Michigan’s Center for Educational Performance and Information produced the first four-year cohort-based graduation report for the class of 2007, finding the statewide dropout rate to be 15.9 percent by actual head count. This meant that out of the 140,044 students enrolled as freshmen in 2004, 21,185 were reported as having dropped out. In 2008, the number decreased to 14.2 percent, or 20,594. Both annual reports provide a breakout of graduation and dropout measures for each of Michigan’s 552 public school districts and 232 public school academies.
These reports marked a heightened level of accountability for public school administrators and gave policy makers the means of identifying those schools producing the fewest graduates and the most dropouts. For a number of reasons, students like Kyle do not show up in state reports until it’s too late. Annual graduation reports serve a broader accountability purpose by identifying dropouts in aggregate and after the fact. These reports lack the granularity needed by district or building-level administrators to tackle their own dropout problems.

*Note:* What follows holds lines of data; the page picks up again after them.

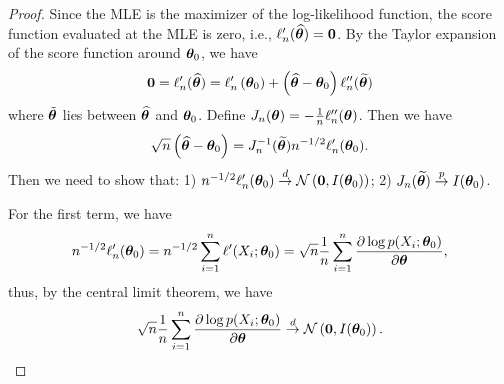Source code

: \begin{proof}
	Since the MLE is the maximizer of the log-likelihood function, the score function evaluated at the MLE is zero, i.e., $\ell_{n}^{\prime}(\widehat{\boldsymbol{\theta}})=\mathbf{0}$. By the Taylor expansion of the score function around $\boldsymbol{\theta}_{0}$, we have
	\begin{equation*}
		\mathbf{0}=\ell_{n}^{\prime}(\widehat{\boldsymbol{\theta}})=\ell_{n}^{\prime}\left(\boldsymbol{\theta}_{0}\right)+\left(\widehat{\boldsymbol{\theta}}-\boldsymbol{\theta}_{0}\right)\ell_{n}^{\prime\prime}(\widetilde{\boldsymbol{\theta}})
	\end{equation*}
	where $\tilde{\boldsymbol{\theta}}$ lies between $\widehat{\boldsymbol{\theta}}$ and $\boldsymbol{\theta}_{0}$. Define $J_{n}(\boldsymbol{\theta})=-\frac{1}{n}\ell_{n}^{\prime\prime}(\boldsymbol{\theta})$. Then we have
	\begin{equation*}
		\sqrt{n}\left(\widehat{\boldsymbol{\theta}}-\boldsymbol{\theta}_{0}\right)=J_{n}^{-1}(\widetilde{\boldsymbol{\theta}})n^{-1/2}\ell_{n}^{\prime}(\boldsymbol{\theta}_{0}).
	\end{equation*}
	Then we need to show that: 1) $n^{-1/2}\ell_{n}^{\prime}(\boldsymbol{\theta}_{0})\stackrel{d}{\rightarrow}{\mathcal N}\left(\mathbf{0}, I(\boldsymbol{\theta}_{0})\right)$; 2) $J_{n}(\widetilde{\boldsymbol{\theta}})\stackrel{p}{\rightarrow}I(\boldsymbol{\theta}_{0})$.

	For the first term, we have
	\begin{equation*}
		n^{-1/2}\ell_{n}^{\prime}(\boldsymbol{\theta}_{0})=n^{-1/2}\sum_{i=1}^{n}\ell^{\prime}(X_{i};\boldsymbol{\theta}_{0})=\sqrt{n}\frac{1}{n}\sum_{i=1}^{n}\frac{\partial\log p(X_{i};\boldsymbol{\theta}_{0})}{\partial\boldsymbol{\theta}},
	\end{equation*}
	thus, by the central limit theorem, we have
	\begin{equation*}
		\sqrt{n}\frac{1}{n}\sum_{i=1}^{n}\frac{\partial\log p(X_{i};\boldsymbol{\theta}_{0})}{\partial\boldsymbol{\theta}}\stackrel{d}{\rightarrow}{\mathcal N}\left(\mathbf{0},I(\boldsymbol{\theta}_{0})\right).
	\end{equation*}


\end{proof}
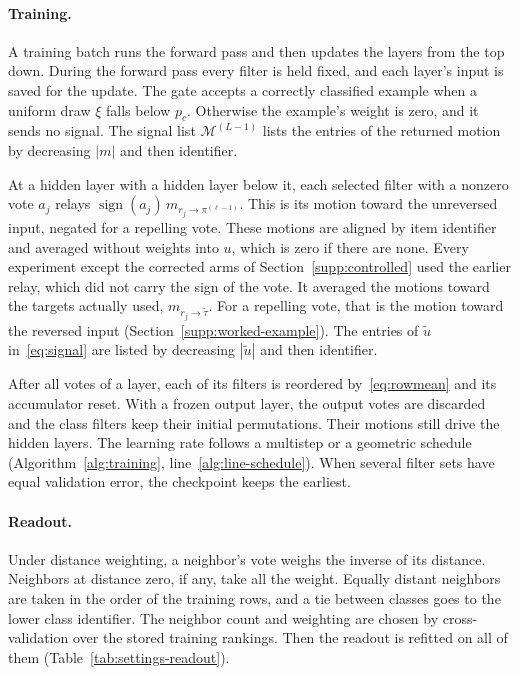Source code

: \paragraph{Training.} A training batch runs the forward pass and then updates the layers from the top down. During the forward pass every filter is held fixed, and each layer's input is saved for the update. The gate accepts a correctly classified example when a uniform draw $\xi$ falls below $p_c$. Otherwise the example's weight is zero, and it sends no signal. The signal list $\mathcal{M}^{(L-1)}$ lists the entries of the returned motion by decreasing $|m|$ and then identifier.

At a hidden layer with a hidden layer below it, each selected filter with a nonzero vote $a_j$ relays $\operatorname{sign}(a_j)\,m_{r_j\to\pi^{(\ell-1)}}$. This is its motion toward the unreversed input, negated for a repelling vote. These motions are aligned by item identifier and averaged without weights into $u$, which is zero if there are none. Every experiment except the corrected arms of Section~\ref{supp:controlled} used the earlier relay, which did not carry the sign of the vote. It averaged the motions toward the targets actually used, $m_{r_j\to\tilde\tau}$. For a repelling vote, that is the motion toward the reversed input (Section~\ref{supp:worked-example}). The entries of $\tilde u$ in~\eqref{eq:signal} are listed by decreasing $|\tilde u|$ and then identifier.

After all votes of a layer, each of its filters is reordered by~\eqref{eq:rowmean} and its accumulator reset. With a frozen output layer, the output votes are discarded and the class filters keep their initial permutations. Their motions still drive the hidden layers. The learning rate follows a multistep or a geometric schedule (Algorithm~\ref{alg:training}, line~\ref{alg:line-schedule}). When several filter sets have equal validation error, the checkpoint keeps the earliest.

\paragraph{Readout.} Under distance weighting, a neighbor's vote weighs the inverse of its distance. Neighbors at distance zero, if any, take all the weight. Equally distant neighbors are taken in the order of the training rows, and a tie between classes goes to the lower class identifier. The neighbor count and weighting are chosen by cross-validation over the stored training rankings. Then the readout is refitted on all of them (Table~\ref{tab:settings-readout}).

The National High School Center published a report in 2007, “Approaches to Dropout Prevention,” that provided a list of early warning signs–poor attendance, not enough credits earned, no progression in grades–that school leaders can use to identify students most at risk of dropping out. These types of indicators exist for every grade, yet Michigan’s state-level data system currently does not collect these indicators, and it only reports off-track students after four years of high school.
Last year, Michigan made a priority of getting actionable dropout prevention data in administrators’ hands by funding the Regional Data Initiatives grant program, allocating $11.5 million in EETT funding from the American Recovery and Reinvestment Act. The project expands eight existing regional data systems to cover all 57 intermediate school districts. So far, 97.5 percent of public school districts and 45 percent of public school academies have signed up, so now providing dropout prevention reports for every school is well within reach.
As a matter of public policy, many proponents of dropout prevention see the new state law increasing the legal dropout age as a good first step in lowering dropout rates. In December 2009, the Michigan Legislature, challenged to address the state’s unacceptably high dropout numbers, increased the legal dropout age from 16 to 18 as part of a larger package of education reform legislation passed to strengthen the state’s Race to the Top (RTTT) application. Under the new law, parents will have to formally approve of a student’s decision to leave school without graduating before age 18.
Increasing the dropout age was a clear message to at-risk students and their parents, so the Michigan Legislature sent a similar message to our state’s “dropout factories” by including in the RTTT legislation provisions for a state takeover of the bottom five percent of struggling schools. This legislation may put these schools under state control and provides limited choices: use one of the state-mandated options to improve, or close. These options range from replacing administrators and staff, to hiring an outside management company, to reorganizing as a public school academy (i.e., charter school).
In addition to raising the dropout age and taking over failing schools, Michigan is experimenting with cyber school provisions that provide schools with alternative routes and flexible options for re-engaging students who have fallen behind. Superintendent Flanagan has extended “seat time” alternative education waivers to 21 programs across the state, in many cases allowing students to bypass the current, two-course limit on online, self-scheduled courses and receive up to 100 percent of their instruction online. As of September 2009, 1,450 students were enrolled in seat time waivers, and program administrators say about 80 percent of these students were either dropouts or at risk of dropping out.
To lower the dropout rate, more has to be done at the school level to provide the appropriate support for at-risk students. While school administrators might have an idea which students are at risk of dropping out, they often lack the definite indicators warranting intervention. Hence the need for adding early warning signs reporting to local data systems.
Providing data is only part of the solution. Many administrators and teachers have not been properly prepared to understand what the data are saying and to use them in helping at-risk students avoid dropping out. The 2007 “Approaches to Dropout Prevention” report suggests schools that are successful in reversing high dropout rates focus on factors that go beyond what one would consider traditional dropout prevention strategies and actions, such as extending learning time, providing challenging learning opportunities, aligning performance standards with college and career readiness, and focusing on transitions from high school to college or a career.
To help Michigan schools adopt the most promising dropout prevention strategies, MDE partnered with the Michigan Association of Secondary School Principals and Oakland County Schools to bring 1,096 middle and high school administrators into an online professional learning community for developing and sustaining best practices.